# TASK BRIEF
For the entries presented below, indicate the number of lines that include the word "simulation", adding nothing else.

# SUPPLIED MATERIAL
•••••

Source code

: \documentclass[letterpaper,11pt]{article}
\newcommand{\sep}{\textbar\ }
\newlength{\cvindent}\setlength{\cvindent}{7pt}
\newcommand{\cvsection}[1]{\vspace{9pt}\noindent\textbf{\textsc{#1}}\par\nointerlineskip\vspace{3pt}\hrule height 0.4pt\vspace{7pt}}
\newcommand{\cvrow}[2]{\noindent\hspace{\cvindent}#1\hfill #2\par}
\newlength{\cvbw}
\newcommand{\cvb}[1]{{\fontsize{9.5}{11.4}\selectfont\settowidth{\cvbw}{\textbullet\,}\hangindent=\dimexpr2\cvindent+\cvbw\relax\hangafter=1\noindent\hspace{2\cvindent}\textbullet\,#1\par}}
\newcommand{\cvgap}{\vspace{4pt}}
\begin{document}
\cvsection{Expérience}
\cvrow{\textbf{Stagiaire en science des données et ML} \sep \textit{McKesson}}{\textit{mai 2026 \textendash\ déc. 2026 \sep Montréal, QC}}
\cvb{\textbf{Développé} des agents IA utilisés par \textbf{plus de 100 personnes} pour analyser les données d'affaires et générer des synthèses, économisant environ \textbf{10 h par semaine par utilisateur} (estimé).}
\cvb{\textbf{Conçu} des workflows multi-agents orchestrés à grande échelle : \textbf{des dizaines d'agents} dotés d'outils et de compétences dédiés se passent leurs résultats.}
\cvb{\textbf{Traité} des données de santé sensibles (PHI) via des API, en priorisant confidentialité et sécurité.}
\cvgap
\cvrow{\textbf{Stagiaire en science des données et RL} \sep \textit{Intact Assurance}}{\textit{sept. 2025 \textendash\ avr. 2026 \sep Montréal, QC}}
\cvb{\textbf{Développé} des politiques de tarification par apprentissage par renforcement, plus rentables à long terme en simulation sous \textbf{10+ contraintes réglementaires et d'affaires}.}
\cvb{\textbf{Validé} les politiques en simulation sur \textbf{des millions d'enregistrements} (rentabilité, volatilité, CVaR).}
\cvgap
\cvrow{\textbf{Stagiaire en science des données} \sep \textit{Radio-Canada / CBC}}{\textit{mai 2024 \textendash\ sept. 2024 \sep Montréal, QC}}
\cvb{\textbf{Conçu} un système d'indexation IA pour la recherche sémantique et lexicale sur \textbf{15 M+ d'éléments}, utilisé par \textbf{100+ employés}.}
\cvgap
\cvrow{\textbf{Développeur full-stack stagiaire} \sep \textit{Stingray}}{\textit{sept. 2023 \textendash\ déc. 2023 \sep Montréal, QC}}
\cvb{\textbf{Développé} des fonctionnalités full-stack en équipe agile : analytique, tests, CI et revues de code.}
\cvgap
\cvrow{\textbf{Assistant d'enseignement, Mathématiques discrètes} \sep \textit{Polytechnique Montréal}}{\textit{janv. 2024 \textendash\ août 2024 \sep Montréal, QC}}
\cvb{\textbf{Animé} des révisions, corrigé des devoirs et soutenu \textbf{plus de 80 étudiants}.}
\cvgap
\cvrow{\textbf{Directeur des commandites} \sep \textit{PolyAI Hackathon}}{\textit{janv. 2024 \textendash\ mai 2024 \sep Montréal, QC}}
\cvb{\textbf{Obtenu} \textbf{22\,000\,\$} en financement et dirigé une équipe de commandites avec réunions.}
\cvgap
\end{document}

•••••

# EXERCISE RESPONSE
2